Another objective could be to minimize the morbidity associated with syphilis. Approximately 3.5-8% of persons with early syphilis have complications (e.g. ocular, otologic or other evidence of neurosyphilis), with approximately 2.5-3% presenting with evidence of ocular disease, a finding that has been remarkably consistent between the preantibiotic era10,11 and the present12. The current syphilis epidemic has been accompanied by increasing reports of ocular syphilis, including cases of blindness13-16. Ocular syphilis is readily treated with good clinical outcomes if therapy is initiated quickly following the onset of symptoms, but without directed interventions, the level of morbidity is likely to rise with syphilis rates. More consistent efforts to diagnose complications of syphilis as soon as possible after their onset and assure patients’ timely and appropriate evaluation and treatment should be part of a renewed syphilis control effort. Advancing this objective will need to involve healthcare providers, but would ideally involve public health as well. A series of screening questions that can be incorporated into assessments by both clinicians and public health workers providing partner services (i.e. Disease Intervention Specialists) is available online.17

Among MSM and transgender persons, syphilis control should be integrated with broader HIV/STI control efforts. In particular, the diagnosis of syphilis should be used as an opportunity to link out-of-care HIV-infected patients to HIV treatment, initiate PrEP in HIV-uninfected patients, and promote more frequent follow-up HIV/STI testing in all patients. Among HIV-uninfected MSM, the diagnosis of syphilis is strongly associated with future HIV acquisition18,19, and data from our HIV/STD program in Seattle suggests that approximately one in four MSM who are offered PrEP referral through syphilis partner services will initiate prophylactic therapy20. Among HIV-infected persons receiving syphilis partner services in King County, WA in 2016, only 5% were out of care or not virally suppressed. However, the level of viral suppression among all HIV-diagnosed persons in King County is quite high (82%), and it seems likely that the proportion of HIV-infected persons with syphilis who are unsuppressed is higher in at least some areas of the US. Our experience highlights the feasibility of using syphilis partner services to identify persons who are inadequately treated for HIV and the need to integrate linkage to HIV care into a coordinated clinical and public health approach to syphilis care. Just as syphilis partner services should be broadened to focus on health beyond the direct effects of syphilis, integrating syphilis control into a comprehensive effort to improve the health of sexual and gender minorities has a number of advantages. It capitalizes on large investments in HIV control to achieve new synergies, and it marries syphilis control to a national effort that enjoys substantial public and political support and has a vocal and powerful constituency.

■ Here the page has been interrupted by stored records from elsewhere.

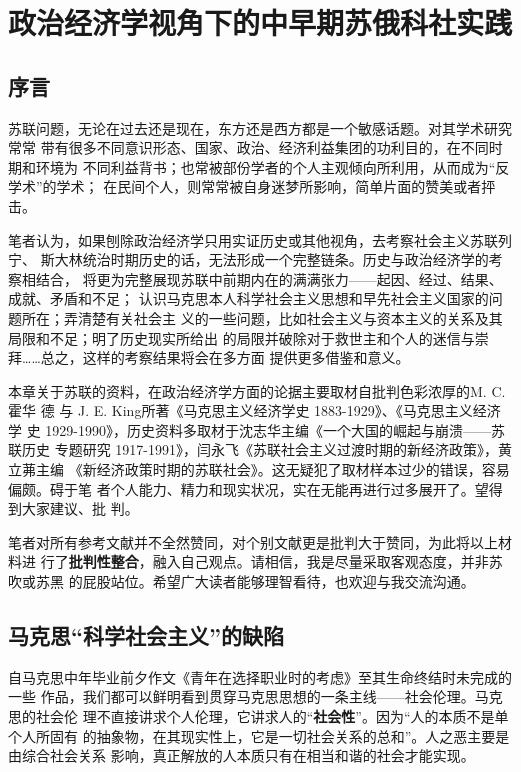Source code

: \chapter[中早期苏俄科社实践]{政治经济学视角下的中早期苏俄科社实践}
\label{chap:russiachina}

\section{序言}

苏联问题，无论在过去还是现在，东方还是西方都是一个敏感话题。对其学术研究常常
带有很多不同意识形态、国家、政治、经济利益集团的功利目的，在不同时期和环境为
不同利益背书；也常被部份学者的个人主观倾向所利用，从而成为“反学术”的学术；
在民间个人，则常常被自身迷梦所影响，简单片面的赞美或者抨击。

笔者认为，如果刨除政治经济学只用实证历史或其他视角，去考察社会主义苏联列宁、
斯大林统治时期历史的话，无法形成一个完整链条。历史与政治经济学的考察相结合，
将更为完整展现苏联中前期内在的满满张力——起因、经过、结果、成就、矛盾和不足；
认识马克思本人科学社会主义思想和早先社会主义国家的问题所在；弄清楚有关社会主
义的一些问题，比如社会主义与资本主义的关系及其局限和不足；明了历史现实所给出
的局限并破除对于救世主和个人的迷信与崇拜……总之，这样的考察结果将会在多方面
提供更多借鉴和意义。

本章关于苏联的资料，在政治经济学方面的论据主要取材自批判色彩浓厚的M. C. 霍华
德 与 J. E. King所著《马克思主义经济学史 1883-1929》、《马克思主义经济学
史 1929-1990》，历史资料多取材于沈志华主编《一个大国的崛起与崩溃——苏联历史
专题研究 1917-1991》，闫永飞《苏联社会主义过渡时期的新经济政策》，黄立茀主编
《新经济政策时期的苏联社会》。这无疑犯了取材样本过少的错误，容易偏颇。碍于笔
者个人能力、精力和现实状况，实在无能再进行过多展开了。望得到大家建议、批
判。

笔者对所有参考文献并不全然赞同，对个别文献更是批判大于赞同，为此将以上材料进
行了\textbf{批判性整合}，融入自己观点。请相信，我是尽量采取客观态度，并非苏吹或苏黑
的屁股站位。希望广大读者能够理智看待，也欢迎与我交流沟通。

\section{马克思“科学社会主义”的缺陷}
\label{sec:marxkexue}

自马克思中年毕业前夕作文《青年在选择职业时的考虑》至其生命终结时未完成的一些
作品，我们都可以鲜明看到贯穿马克思思想的一条主线——社会伦理。马克思的社会伦
理不直接讲求个人伦理，它讲求人的“\textbf{社会性}”。因为“人的本质不是单个人所固有
的抽象物，在其现实性上，它是一切社会关系的总和”。人之恶主要是由综合社会关系
影响，真正解放的人本质只有在相当和谐的社会才能实现。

Elements of a renewed syphilis control effort

A new national effort to control syphilis will require a concerted, coordinated effort to improve clinical care and public health outreach (i.e. field services) and surveillance, broader efforts to change the healthcare system and improve the health and well-being of sexual and gender minorities (Table 2), and new approaches to confront the growing syphilis epidemic among heterosexuals.

Table 2.

Proposed public health and clinical infrastructure changes as part of a renewed effort to control syphilis

Infrastructure goals Objectives & Activities
Improve medical leadership of HIV/STD programs • All large urban and statewide programs include a medical provider with specific expertise in HIV/STD
Create interdisciplinary, problem-focused teams that integrate surveillance/program evaluation, field services and clinical staff • Teams focus on specific priority activities with monitored outcomes (e.g. congenital syphilis elimination [possibly linked to perinatal HIV infection], syphilis investigations, data-to-care)
Increase program evaluation capacity • All jurisdictions have designated epidemiologic support for both routine surveillance and program evaluation
• Develop more flexible data management systems controlled at the program level.
Improve STD-related clinical infrastructure • STD clinics - Improve quality of care to include provision of PrEP; syphilis treatment; evaluation for complicated syphilis with on-site or referral system for specialty evaluation and treatment; on-site or referral system for long-acting contraception
• Align STD clinic work with public health goals (e.g. increase services for MSM and transgender persons)
• Work with large healthcare organizations to systematically identify gender and sexual minorities in electronic records, and improve clinical care, including adherence to STD testing and PrEP guidelines
• Develop specialized sources of care for MSM and transgender persons

Clinical infrastructure: HIV clinics, STD clinics, and the wider healthcare system

Increasing syphilis testing coverage and frequency are key components of any effort to control syphilis. Mathematical models suggest that such testing can diminish syphilis rates8, and data from Australia are consistent with the idea that increased syphilis testing has resulted in a shift toward more persons being diagnosed in the absence of symptoms, presumably before they developed secondary syphilis21, a trend also observed in King County, WA and Baltimore, MD.3,22 As in Australia, syphilis testing among MSM in the US is increasing, with an estimated 49% tested in 2014, up from 38% in 201123, though this level of testing is still well below the estimated 91% testing coverage reported among HIV-uninfected MSM in Australia21. Improving testing coverage and increasing testing frequency will require a number of steps.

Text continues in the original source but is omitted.